Total investasi smelter Manyar hingga akhir tahun ini diproyeksi mencapai US$2,7 miliar atau sebanding dengan Rp42,45 triliun, asumsi kurs saat ini. Smelter itu dirancang dengan kapasitas pengolahan untuk sekitar 1,7 juta ton konsentrat menjadi kurang lebih 600.000 ton katoda tembaga per tahun.
“Menurut saya, kali ini Presiden Jokowi harus tegas dan punya nyali untuk tidak mengizinkan relaksasi lagi, apapun alasannya. Mau stok konsentrat menumpuk kek, mau ancaman PHK kek, mau menutup produksi kek, mau mengurangi pendapatan untuk pemerintah daerah kek, itu terserah dia [Freeport]. Dan saya mencatat juga, dia itu hanya gertak sambal. Sejak zaman Presiden SBY itu sama kelakuannya,” tegasnya.
Freeport Indonesia sebelumnya menyatakan masih membutuhkan perpanjangan ekspor konsentrat tembaga melewati tenggat larangan ekspor yang dikehendaki pemerintah, yaitu pada Mei 2024. Penyebabnya, smelter katoda di Manyar baru bisa berproduksi dengan kapasitas penuh pada akhir tahun depan.
“Smelter PTFI masih dalam proses ramp up produksi hingga Desember 2024 untuk mencapai kapasitas produksi maksimal, sehingga masih diperlukan izin ekspor konsentrat tembaga setelah Mei 2024,” ujar Vice President Corporate Communications Freeport Indonesia Katri Krisnati kepada Bloomberg Technoz, akhir pekan.
Pengaruhi Saham FCX
Pada perkembangan lain, Fahmy pun tidak yakin Freeport benar-benar akan menyetop produksi atau melakukan PHK besar jika permintaan relaksasi ekspor konsentratnya tidak dikabulkan. Penyebabnya, 49% saham PTFI masih dimiliki oleh Freeport-McMoRan Inc. (FCX) di Amerika Serikat (AS).

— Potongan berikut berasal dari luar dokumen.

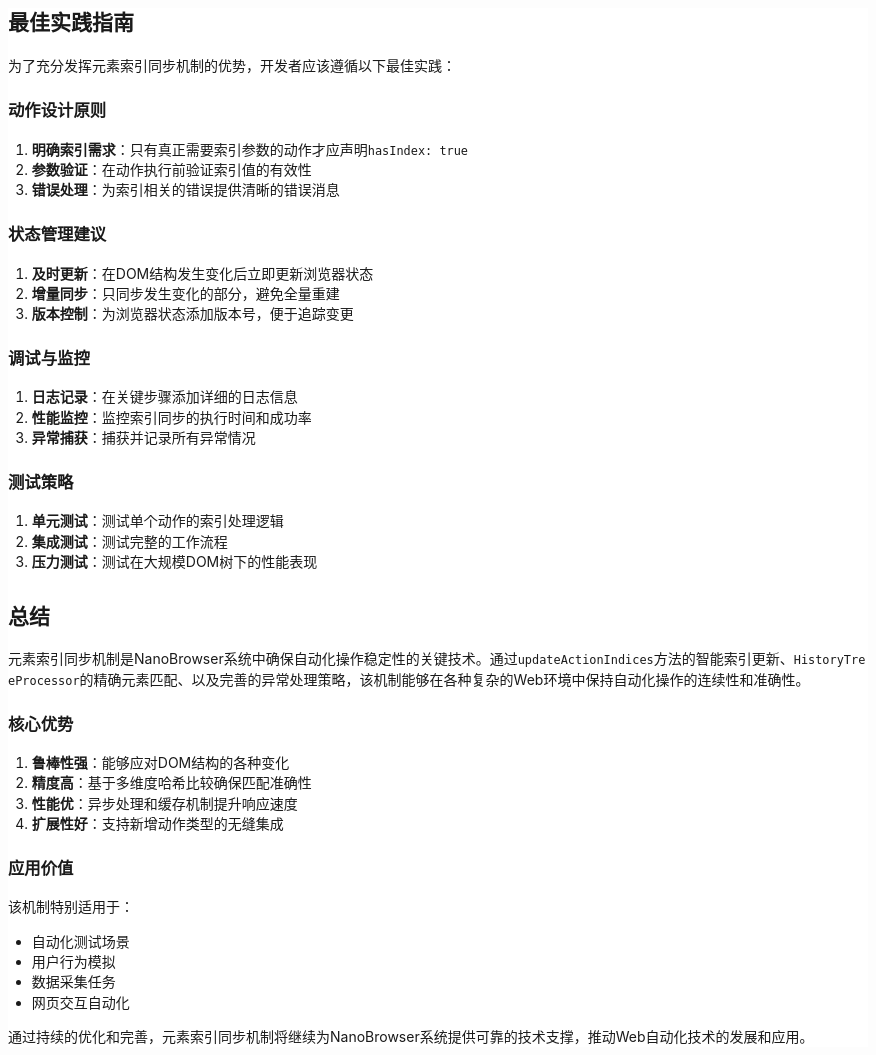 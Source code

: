 ## 最佳实践指南

为了充分发挥元素索引同步机制的优势，开发者应该遵循以下最佳实践：

### 动作设计原则

1. **明确索引需求**：只有真正需要索引参数的动作才应声明`hasIndex: true`
2. **参数验证**：在动作执行前验证索引值的有效性
3. **错误处理**：为索引相关的错误提供清晰的错误消息

### 状态管理建议

1. **及时更新**：在DOM结构发生变化后立即更新浏览器状态
2. **增量同步**：只同步发生变化的部分，避免全量重建
3. **版本控制**：为浏览器状态添加版本号，便于追踪变更

### 调试与监控

1. **日志记录**：在关键步骤添加详细的日志信息
2. **性能监控**：监控索引同步的执行时间和成功率
3. **异常捕获**：捕获并记录所有异常情况

### 测试策略

1. **单元测试**：测试单个动作的索引处理逻辑
2. **集成测试**：测试完整的工作流程
3. **压力测试**：测试在大规模DOM树下的性能表现

## 总结

元素索引同步机制是NanoBrowser系统中确保自动化操作稳定性的关键技术。通过`updateActionIndices`方法的智能索引更新、`HistoryTreeProcessor`的精确元素匹配、以及完善的异常处理策略，该机制能够在各种复杂的Web环境中保持自动化操作的连续性和准确性。

### 核心优势

1. **鲁棒性强**：能够应对DOM结构的各种变化
2. **精度高**：基于多维度哈希比较确保匹配准确性
3. **性能优**：异步处理和缓存机制提升响应速度
4. **扩展性好**：支持新增动作类型的无缝集成

### 应用价值

该机制特别适用于：
- 自动化测试场景
- 用户行为模拟
- 数据采集任务
- 网页交互自动化

通过持续的优化和完善，元素索引同步机制将继续为NanoBrowser系统提供可靠的技术支撑，推动Web自动化技术的发展和应用。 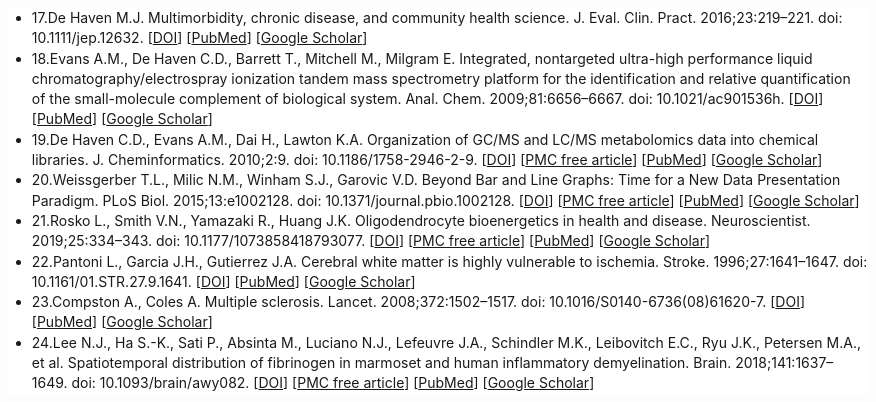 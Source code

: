 *   17.De Haven M.J. Multimorbidity, chronic disease, and community health science. J. Eval. Clin. Pract. 2016;23:219–221. doi: 10.1111/jep.12632. \[[DOI](https://doi.org/10.1111/jep.12632)\] \[[PubMed](https://pubmed.ncbi.nlm.nih.gov/27569572/)\] \[[Google Scholar](https://scholar.google.com/scholar_lookup?journal=J.%20Eval.%20Clin.%20Pract.&title=Multimorbidity,%20chronic%20disease,%20and%20community%20health%20science&author=M.J.%20De%20Haven&volume=23&publication_year=2016&pages=219-221&pmid=27569572&doi=10.1111/jep.12632&)\]
*   18.Evans A.M., De Haven C.D., Barrett T., Mitchell M., Milgram E. Integrated, nontargeted ultra-high performance liquid chromatography/electrospray ionization tandem mass spectrometry platform for the identification and relative quantification of the small-molecule complement of biological system. Anal. Chem. 2009;81:6656–6667. doi: 10.1021/ac901536h. \[[DOI](https://doi.org/10.1021/ac901536h)\] \[[PubMed](https://pubmed.ncbi.nlm.nih.gov/19624122/)\] \[[Google Scholar](https://scholar.google.com/scholar_lookup?journal=Anal.%20Chem.&title=Integrated,%20nontargeted%20ultra-high%20performance%20liquid%20chromatography/electrospray%20ionization%20tandem%20mass%20spectrometry%20platform%20for%20the%20identification%20and%20relative%20quantification%20of%20the%20small-molecule%20complement%20of%20biological%20system&author=A.M.%20Evans&author=C.D.%20De%20Haven&author=T.%20Barrett&author=M.%20Mitchell&author=E.%20Milgram&volume=81&publication_year=2009&pages=6656-6667&pmid=19624122&doi=10.1021/ac901536h&)\]
*   19.De Haven C.D., Evans A.M., Dai H., Lawton K.A. Organization of GC/MS and LC/MS metabolomics data into chemical libraries. J. Cheminformatics. 2010;2:9. doi: 10.1186/1758-2946-2-9. \[[DOI](https://doi.org/10.1186/1758-2946-2-9)\] \[[PMC free article](https://www.ncbi.nlm.nih.gov/articles/PMC2984397/)\] \[[PubMed](https://pubmed.ncbi.nlm.nih.gov/20955607/)\] \[[Google Scholar](https://scholar.google.com/scholar_lookup?journal=J.%20Cheminformatics&title=Organization%20of%20GC/MS%20and%20LC/MS%20metabolomics%20data%20into%20chemical%20libraries&author=C.D.%20De%20Haven&author=A.M.%20Evans&author=H.%20Dai&author=K.A.%20Lawton&volume=2&publication_year=2010&pages=9&pmid=20955607&doi=10.1186/1758-2946-2-9&)\]
*   20.Weissgerber T.L., Milic N.M., Winham S.J., Garovic V.D. Beyond Bar and Line Graphs: Time for a New Data Presentation Paradigm. PLoS Biol. 2015;13:e1002128. doi: 10.1371/journal.pbio.1002128. \[[DOI](https://doi.org/10.1371/journal.pbio.1002128)\] \[[PMC free article](https://www.ncbi.nlm.nih.gov/articles/PMC4406565/)\] \[[PubMed](https://pubmed.ncbi.nlm.nih.gov/25901488/)\] \[[Google Scholar](https://scholar.google.com/scholar_lookup?journal=PLoS%20Biol.&title=Beyond%20Bar%20and%20Line%20Graphs:%20Time%20for%20a%20New%20Data%20Presentation%20Paradigm&author=T.L.%20Weissgerber&author=N.M.%20Milic&author=S.J.%20Winham&author=V.D.%20Garovic&volume=13&publication_year=2015&pages=e1002128&pmid=25901488&doi=10.1371/journal.pbio.1002128&)\]
*   21.Rosko L., Smith V.N., Yamazaki R., Huang J.K. Oligodendrocyte bioenergetics in health and disease. Neuroscientist. 2019;25:334–343. doi: 10.1177/1073858418793077. \[[DOI](https://doi.org/10.1177/1073858418793077)\] \[[PMC free article](https://www.ncbi.nlm.nih.gov/articles/PMC6745601/)\] \[[PubMed](https://pubmed.ncbi.nlm.nih.gov/30122106/)\] \[[Google Scholar](https://scholar.google.com/scholar_lookup?journal=Neuroscientist&title=Oligodendrocyte%20bioenergetics%20in%20health%20and%20disease&author=L.%20Rosko&author=V.N.%20Smith&author=R.%20Yamazaki&author=J.K.%20Huang&volume=25&publication_year=2019&pages=334-343&pmid=30122106&doi=10.1177/1073858418793077&)\]
*   22.Pantoni L., Garcia J.H., Gutierrez J.A. Cerebral white matter is highly vulnerable to ischemia. Stroke. 1996;27:1641–1647. doi: 10.1161/01.STR.27.9.1641. \[[DOI](https://doi.org/10.1161/01.STR.27.9.1641)\] \[[PubMed](https://pubmed.ncbi.nlm.nih.gov/8784142/)\] \[[Google Scholar](https://scholar.google.com/scholar_lookup?journal=Stroke&title=Cerebral%20white%20matter%20is%20highly%20vulnerable%20to%20ischemia&author=L.%20Pantoni&author=J.H.%20Garcia&author=J.A.%20Gutierrez&volume=27&publication_year=1996&pages=1641-1647&pmid=8784142&doi=10.1161/01.STR.27.9.1641&)\]
*   23.Compston A., Coles A. Multiple sclerosis. Lancet. 2008;372:1502–1517. doi: 10.1016/S0140-6736(08)61620-7. \[[DOI](https://doi.org/10.1016/S0140-6736\(08\)61620-7)\] \[[PubMed](https://pubmed.ncbi.nlm.nih.gov/18970977/)\] \[[Google Scholar](https://scholar.google.com/scholar_lookup?journal=Lancet&title=Multiple%20sclerosis&author=A.%20Compston&author=A.%20Coles&volume=372&publication_year=2008&pages=1502-1517&pmid=18970977&doi=10.1016/S0140-6736\(08\)61620-7&)\]
*   24.Lee N.J., Ha S.-K., Sati P., Absinta M., Luciano N.J., Lefeuvre J.A., Schindler M.K., Leibovitch E.C., Ryu J.K., Petersen M.A., et al. Spatiotemporal distribution of fibrinogen in marmoset and human inflammatory demyelination. Brain. 2018;141:1637–1649. doi: 10.1093/brain/awy082. \[[DOI](https://doi.org/10.1093/brain/awy082)\] \[[PMC free article](https://www.ncbi.nlm.nih.gov/articles/PMC5972667/)\] \[[PubMed](https://pubmed.ncbi.nlm.nih.gov/29688408/)\] \[[Google Scholar](https://scholar.google.com/scholar_lookup?journal=Brain&title=Spatiotemporal%20distribution%20of%20fibrinogen%20in%20marmoset%20and%20human%20inflammatory%20demyelination&author=N.J.%20Lee&author=S.-K.%20Ha&author=P.%20Sati&author=M.%20Absinta&author=N.J.%20Luciano&volume=141&publication_year=2018&pages=1637-1649&pmid=29688408&doi=10.1093/brain/awy082&)\]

FCX adalah perusahaan terbuka di bursa saham AS. Dengan demikian, jika PTFI menghentikan produksinya di Indonesia, harga saham FCX pun berisiko anjlok, bahkan – menurut Fahmy – sampai ke titik nadir, sehingga ancaman tersebut mustahil dilakukan.
“Jadi, jangan mau dipermainkan lalu memberi izin lagi. Nanti terus-terusan, dan ini akan menjadi diskriminatif bagi industri pertambangan mineral lain. Maka, program hilirisasi Jokowi itu akan porak-poranda hanya karena pemerintah memberi keleluasaan pada Freeport. [Perusahaan] yang lain juga pasti akan menuntut hal yang sama. Kalau itu terjadi, maka program hilirisasi, yang sangat dibanggakan Jokowi, itu hanya ada di atas kertas, tidak akan tercapai,” ujarnya.
Pada April tahun ini, Pemerintah Indonesia sebenarnya sudah melunak dalam menerapkan tenggat larangan ekspor konsentrat tembaga yang sedianya diberlakukan per 11 Juni 2023.
Dalam hal ini, Presiden Joko Widodo akhirnya membolehkan PTFI dan PT Amman Mineral Nusa Tenggara untuk tetap mengekspor konsentrat tembaga hingga pertengahan 2024, setelah perusahaan berdalih smelter baru belum siap beroperasi pada 2023 gegara progresnya terhambat pandemi Covid-19.
Menteri Energi dan Sumber Daya Mineral (ESDM) Arifin Tasrif mengatakan progres pembangunan smelter Manyar saat ini sudah mendekati 90%, dan diharapkan rampung pada Desember tahun ini.
“Dia [smelter] ini kan selesai Desember, yang mana [merupakan] ekspansi [smelter] eksisting. Dengan itu, nanti volume [produksi]-nya memang disesuaikan. Nah kalau [soal larangan ekspor konsentrat] 2024, ya kita belum lepas dari aturan,” ujarnya saat ditemui, Jumat pekan lalu.